The first work in Tate Modern’s retrospective of the Belgian artist Francis Alÿs is, fittingly, a chimera. Projected onto the wall is a 16mm film of a mirage shimmering on the horizon of a Patagonian desert highway. There is no sound, except for that of a tolling cathedral bell from another work in an adjacent gallery. Like the Yellow Brick Road, the image beckons with utopian possibilities. Yet, as modern sophisticates, we know, in our hearts, that such promises are unobtainable. It is at once a simple, seductive, sad and rather profound image. Entitled A Story of Deception 2003-6, it gives its name to the whole show.
So what is this ‘deception’ that preoccupies Francis Alÿs, a Belgian artist born in 1959, who trained as an architect before decamping to Mexico City in 1986? Essentially it appears to be the false hope and subsequent disillusionment at the heart of the modernist project, and the desire to find appropriate metaphors to reflect the urgent political, economic and spiritual crises of contemporary life. He invites us to assess the relationship between poetics and politics and question the underlying absurdity and ‘senselessness’ of everyday situations in order to create new spaces for alternative ways of thinking and doing.

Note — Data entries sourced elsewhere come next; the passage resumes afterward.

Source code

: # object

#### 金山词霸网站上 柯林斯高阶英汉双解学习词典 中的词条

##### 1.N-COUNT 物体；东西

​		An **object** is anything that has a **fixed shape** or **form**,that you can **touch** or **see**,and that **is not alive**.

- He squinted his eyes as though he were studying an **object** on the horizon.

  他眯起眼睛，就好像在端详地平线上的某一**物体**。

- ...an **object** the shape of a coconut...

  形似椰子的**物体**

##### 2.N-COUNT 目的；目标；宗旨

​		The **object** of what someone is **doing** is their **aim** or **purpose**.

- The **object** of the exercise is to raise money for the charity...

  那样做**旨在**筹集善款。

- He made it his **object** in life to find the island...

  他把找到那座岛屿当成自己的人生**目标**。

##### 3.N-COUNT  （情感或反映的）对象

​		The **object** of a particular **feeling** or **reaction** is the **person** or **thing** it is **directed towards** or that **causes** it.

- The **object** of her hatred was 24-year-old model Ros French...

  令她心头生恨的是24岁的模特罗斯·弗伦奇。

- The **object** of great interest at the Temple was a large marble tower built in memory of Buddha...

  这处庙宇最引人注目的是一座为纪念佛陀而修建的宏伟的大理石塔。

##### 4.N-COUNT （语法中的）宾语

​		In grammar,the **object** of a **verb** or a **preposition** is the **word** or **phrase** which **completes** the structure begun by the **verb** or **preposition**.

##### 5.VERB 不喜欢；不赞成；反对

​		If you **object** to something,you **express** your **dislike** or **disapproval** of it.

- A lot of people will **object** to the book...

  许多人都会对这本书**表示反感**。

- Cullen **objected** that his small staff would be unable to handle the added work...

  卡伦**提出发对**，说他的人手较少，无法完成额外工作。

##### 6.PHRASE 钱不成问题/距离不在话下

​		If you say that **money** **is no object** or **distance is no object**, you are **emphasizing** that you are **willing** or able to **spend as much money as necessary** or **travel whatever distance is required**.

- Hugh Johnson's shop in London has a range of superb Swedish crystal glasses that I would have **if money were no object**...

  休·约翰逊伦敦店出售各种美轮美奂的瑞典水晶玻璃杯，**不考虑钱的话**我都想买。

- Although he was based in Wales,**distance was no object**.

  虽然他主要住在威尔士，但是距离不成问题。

There is a lightness of touch about his work, a slapstick quality that, like Beckett’s knock about tramps, belies its seriousness. In Paradox of Praxis 1 (Sometimes Doing Something Leads to Nothing)1997, the artist pushes a block of ice around the dusty streets of Mexico City like some Dadaist Charlie Chaplin, until after nine hours he is left with nothing but a puddle. Alluding to the unproductive hardships that constitute the daily reality for most people living in the region, Alÿs avoids heavy political didacticism in favour of his own form of the theatre of the absurd. Life as a Sisyphusian struggle is revisited in his video Rehearsal I, 1999-2001. Here a plucky little red VW Beetle climbs a dusty slop on the impoverished outskirts of Tijuana, accompanied by the sound of a brass band rehearsing. Each time the band pauses the driver removes his foot from the pedal so that the little car slides defeated back down the slope. As an allegory for those struggling to reach the US border from Latin America it is a poignant image. Like the clown in the circus, who continually goes back for yet another custard pie to be thrown in his face, we cannot help but admire the little car’s heroic stoicism as an enactment of Beckett’s famous “fail again fail better.” After all what else is there to be done? Structured around the recording of the brass band’s rehearsal, the film evolves into an apparent comic narrative that highlights the difficulties of Latin American societies to resist western models of ‘development’ before they regress back, all too soon, into another economic crisis.